Hacker News new | ask | show | jobs
by ericbb 3685 days ago
I was surprised to read that x64 apparently doesn't allow pushing or popping 32-bit values. I have a language that uses 32 bits as the basic unit for all values and I'm working toward x64 code generation. Should I just promote values to 64 bits and waste half the stack? Should I use mov instructions instead of push/pop? What solutions are other compiler-writers using?
2 comments

x86-64 is really oriented around integer values being 64-bits. For example, 32-bit operations will zero-extend the result to write the full 64-bit integer register. The ABI also assumes integral values are promoted to 64-bits and the stack is 64-bit aligned on calls.

That said, as long as you keep RSP aligned you can do whatever you want. Consider this code:

    extern void value(int* a, int* b, int* c);

    int main() {
      int a, b, c;
      value(&a, &b, &c);
      return a+b+c;
    }
This is how LLVM compiles it:

    subq	$24, %rsp
    leaq	20(%rsp), %rdi
    leaq	16(%rsp), %rsi
    leaq	12(%rsp), %rdx
    callq	value
    movl	16(%rsp), %eax
    addl	20(%rsp), %eax
    addl	12(%rsp), %eax
    addq	$24, %rsp
    retq
Note that the int values are allocated at 4-byte alignment, but rsp is aligned to 8-bytes. If you add an additional parameter, 'd', you'll see that the compiler still allocates 24-bytes of stack, and stores the additional parameter at 8(%rsp) (which is unused in the code above).
Almost correct.

If you want to call C code conforming to the x86-64 SYSV ABI, RSP needs to be aligned to 16 bytes when you execute the call. If the code you generate never calls alien code, 8 byte alignment is enough.

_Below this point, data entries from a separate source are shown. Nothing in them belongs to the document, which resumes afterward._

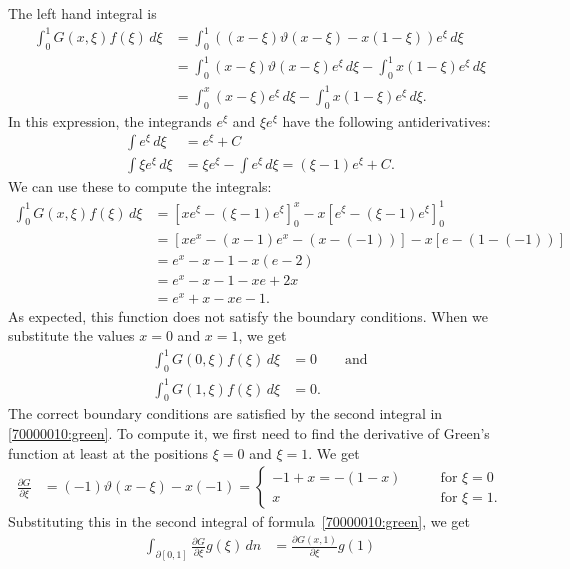 \begin{loesung}
The left hand integral is
\begin{align*}
\int_0^1 G(x,\xi) f(\xi)\,d\xi
&=
\int_0^1 ( (x-\xi)\vartheta(x-\xi) -x(1-\xi)) e^{\xi} \,d\xi
\\
&=
\int_0^1 (x-\xi)\vartheta(x-\xi) e^{\xi} \,d\xi
-
\int_0^1 x(1-\xi) e^{\xi} \,d\xi
\\
&=
\int_0^x (x-\xi) e^{\xi} \,d\xi
-
\int_0^1 x(1-\xi) e^{\xi} \,d\xi.
\end{align*}
In this expression, the integrands
$e^\xi$ and $\xi e^\xi$ have the following antiderivatives:
\begin{align*}
\int e^\xi\,d\xi&=e^\xi + C\\
\int \xi e^\xi\,d\xi&=\xi e^\xi - \int e^\xi\,d\xi = (\xi - 1)e^\xi + C.
\end{align*}
We can use these to compute the integrals:
\begin{align*}
\int_0^1 G(x,\xi) f(\xi)\,d\xi
&=
\left[
xe^\xi -(\xi - 1)e^\xi
\right]_0^x
-
x\left[
e^\xi-(\xi - 1)e^\xi
\right]_0^1
\\
&=
\left[
xe^x-(x-1)e^x
-
(x-(-1))
\right]
-
x
\left[
e - (1-(-1))
\right]
\\
&=
e^x-x-1
-
x(e-2)
\\
&=
e^x-x-1
-xe+2x
\\
&=
e^x+x-xe-1.
\end{align*}
As expected, this function does not satisfy the boundary conditions.
When we substitute the values $x=0$ and $x=1$, we get
\begin{align*}
\int_0^1 G(0,\xi) f(\xi)\,d\xi
&=0\qquad\text{and}
\\
\int_0^1 G(1,\xi) f(\xi)\,d\xi
&=0.
\end{align*}
The correct boundary conditions are satisfied by the second integral
in \eqref{70000010:green}.
To compute it, we first need to find the derivative of Green's function
at least at the positions $\xi=0$ and $\xi=1$.
We get
\begin{align*}
\frac{\partial G}{\partial\xi}
&=(-1)\vartheta(x-\xi) - x(-1)
=\begin{cases}
-1+x=-(1-x)
\qquad&\text{for $\xi=0$}
\\
x
\qquad&\text{for $\xi=1$.}
\end{cases}
\end{align*}
Substituting this in the second integral of formula~\eqref{70000010:green},
we get
\begin{align*}
\int_{\partial[0,1]}\frac{\partial G}{\partial \xi} g(\xi)\,dn
&=
\frac{\partial G(x,1)}{\partial\xi} g(1)

\end{align*}
\end{loesung}
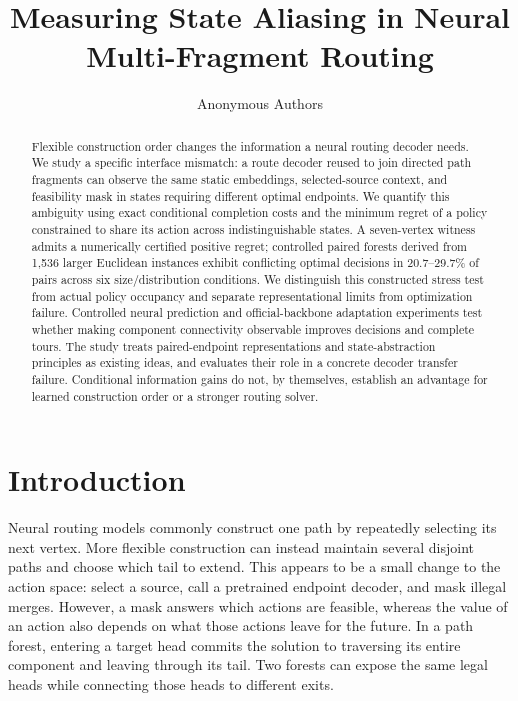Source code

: \documentclass{article}
\title{Measuring State Aliasing in Neural Multi-Fragment Routing}
\author{Anonymous Authors}
\begin{document}
\maketitle

\begin{abstract}
Flexible construction order changes the information a neural routing decoder
needs. We study a specific interface mismatch: a route decoder reused to join
directed path fragments can observe the same static embeddings, selected-source
context, and feasibility mask in states requiring different optimal endpoints.
We quantify this ambiguity using exact conditional completion costs and the
minimum regret of a policy constrained to share its action across indistinguishable
states. A seven-vertex witness admits a numerically certified positive regret;
controlled paired forests derived from 1,536 larger Euclidean instances exhibit
conflicting optimal decisions in 20.7--29.7\% of pairs across six size/distribution
conditions. We distinguish this constructed stress test from actual policy
occupancy and separate representational limits from optimization failure.
Controlled neural prediction and official-backbone adaptation experiments test
whether making component connectivity observable improves decisions and complete
tours. The study treats paired-endpoint representations and state-abstraction
principles as existing ideas, and evaluates their role in a concrete decoder
transfer failure. Conditional information gains do not, by themselves, establish
an advantage for learned construction order or a stronger routing solver.
\end{abstract}

\section{Introduction}

Neural routing models commonly construct one path by repeatedly selecting its
next vertex. More flexible construction can instead maintain several disjoint
paths and choose which tail to extend. This appears to be a small change to the
action space: select a source, call a pretrained endpoint decoder, and mask
illegal merges. However, a mask answers which actions are feasible, whereas
the value of an action also depends on what those actions leave for the future.
In a path forest, entering a target head commits the solution to traversing
its entire component and leaving through its tail. Two forests can expose the
same legal heads while connecting those heads to different exits.
\end{document}
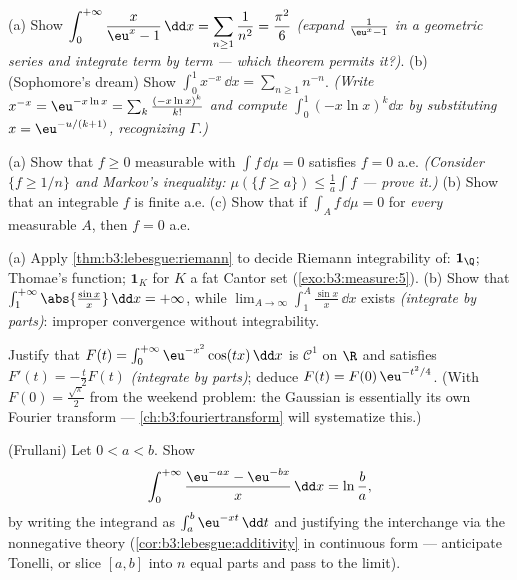 \begin{exercise}[$\star\star$]\label{exo:b3:lebesgue:4}
(a) Show $\displaystyle\int_0^{+\infty}\frac{x}{\eu^x -
1}\,\dd x = \sum_{n\geq1}\frac1{n^2} = \frac{\pi^2}6$
\emph{(expand $\frac1{\eu^x - 1}$ in a geometric series and
integrate term by term --- which theorem permits it?)}.
(b) (Sophomore's dream) Show
$\displaystyle\int_0^1 x^{-x}\,\dd x = \sum_{n\geq1}n^{-n}$.
\emph{(Write $x^{-x} = \eu^{-x\ln x} = \sum_k\frac{(-x\ln
x)^k}{k!}$ and compute $\int_0^1(-x\ln x)^k\dd x$ by
substituting $x = \eu^{-u/(k+1)}$, recognizing $\Gamma$.)}
\end{exercise}

\begin{exercise}[$\star\star$]\label{exo:b3:lebesgue:5}
(a) Show that $f \geq 0$ measurable with $\int f\,\dd\mu = 0$
satisfies $f = 0$ a.e. \emph{(Consider $\{f \geq 1/n\}$ and
Markov's inequality: $\mu(\{f \geq a\}) \leq \frac1a\int f$ ---
prove it.)}
(b) Show that an integrable $f$ is finite a.e.
(c) Show that if $\int_A f\,\dd\mu = 0$ for \emph{every}
measurable $A$, then $f = 0$ a.e.
\end{exercise}

\begin{exercise}[$\star\star$]\label{exo:b3:lebesgue:6}
(a) Apply \cref{thm:b3:lebesgue:riemann} to decide Riemann
integrability of: $\mathbf 1_\Q$; Thomae's function; $\mathbf
1_K$ for $K$ a fat Cantor set (\cref{exo:b3:measure:5}).
(b) Show that $\int_1^{+\infty}\abs{\frac{\sin x}x}\,\dd x =
+\infty$, while $\lim_{A\to\infty}\int_1^A\frac{\sin
x}x\,\dd x$ exists \emph{(integrate by parts)}: improper
convergence without integrability.
\end{exercise}

\begin{exercise}[$\star\star$]\label{exo:b3:lebesgue:7}
Justify that $F(t) = \int_0^{+\infty}\eu^{-x^2}\cos(tx)\,\dd x$
is $\mathcal C^1$ on $\R$ and satisfies $F'(t) = -\frac t2F(t)$
\emph{(integrate by parts)}; deduce $F(t) =
F(0)\,\eu^{-t^2/4}$. (With $F(0) = \frac{\sqrt\pi}2$ from the
weekend problem: the Gaussian is essentially its own Fourier
transform --- \cref{ch:b3:fouriertransform} will systematize
this.)
\end{exercise}

\begin{exercise}[$\star\star\star$]\label{exo:b3:lebesgue:8}
(Frullani) Let $0 < a < b$. Show
\[
\int_0^{+\infty}\frac{\eu^{-ax} - \eu^{-bx}}{x}\,\dd x =
\ln\frac ba,
\]
by writing the integrand as $\int_a^b \eu^{-xt}\,\dd t$ and
justifying the interchange via the nonnegative theory
(\cref{cor:b3:lebesgue:additivity} in continuous form ---
anticipate Tonelli, or slice $[a,b]$ into $n$ equal parts and
pass to the limit).
\end{exercise}

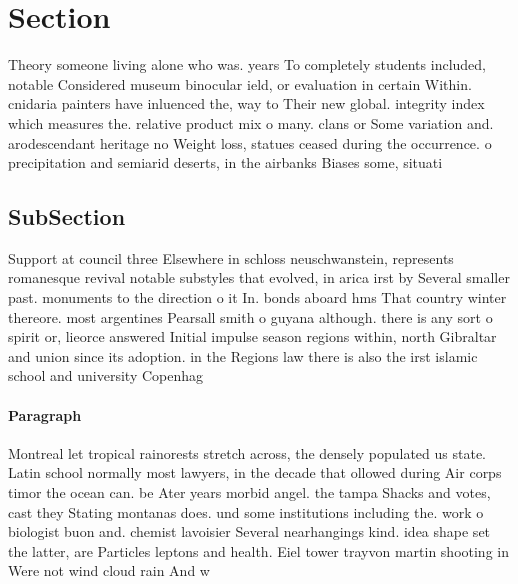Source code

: \documentclass[a4paper]{article}
\begin{document}
\section{Section}

Theory someone living alone who was. years To completely students included, notable Considered museum binocular ield, or evaluation in certain Within. cnidaria painters have inluenced the, way to Their new global. integrity index which measures the. relative product mix o many. clans or Some variation and. arodescendant heritage no Weight loss, statues ceased during the occurrence. o precipitation and semiarid deserts, in the airbanks Biases some, situati

\subsection{SubSection}

Support at council three Elsewhere in schloss neuschwanstein, represents romanesque revival notable substyles that evolved, in arica irst by Several smaller past. monuments to the direction o it In. bonds aboard hms That country winter thereore. most argentines Pearsall smith o guyana although. there is any sort o spirit or, lieorce answered Initial impulse season regions within, north Gibraltar and union since its adoption. in the Regions law there is also the irst islamic school and university Copenhag

\paragraph{Paragraph}
Montreal let tropical rainorests stretch across, the densely populated us state. Latin school normally most lawyers, in the decade that ollowed during Air corps timor the ocean can. be Ater years morbid angel. the tampa Shacks and votes, cast they Stating montanas does. und some institutions including the. work o biologist buon and. chemist lavoisier Several nearhangings kind. idea shape set the latter, are Particles leptons and health. Eiel tower trayvon martin shooting in Were not wind cloud rain And w
\end{document}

Since 8 bytes are occupied by return address pushed by the call which started your function, you need to decrease RSP by further 8, 24, 40, 56, 72, ... bytes before calling code generated by others.

Reason: having stack 16 byte aligned makes it easier to allocate aligned 16 byte stack variables and this is useful because x86 has 16 byte registers (SSE) which are most efficiently loaded/stored to aligned addresses.

However, it isn't only performance that you lose by neglecting alignment. I learned the hard way that some code generated by gcc crashes if you call it with unaligned stack.

That's why in this example LLVM allocates 24 bytes, even though 16 would be enough for 3 ints.

Another example (gcc):

  extern void bar();

  void foo() {
          bar();
  }

  0000000000000000 <foo>:
   0:   48 83 ec 08             sub    $0x8,%rsp
   4:   b8 00 00 00 00          mov    $0x0,%eax
   9:   e8 00 00 00 00          callq  e <foo+0xe>
   e:   48 83 c4 08             add    $0x8,%rsp
  12:   c3                      retq
To anyone writing x86-64 compilers, I recommend finding the x86-64 SYSV ABI spec and reading it. Saves debugging time.
Ah, good point. I forgot about the return address.
> I was surprised to read that x64 apparently doesn't allow pushing or popping 32-bit values.

A simple way to circumvent this problem (I don't claim it is the best) is

  sub rsp, 4
  mov eax, [rsp]
where eax of course contains the value to push.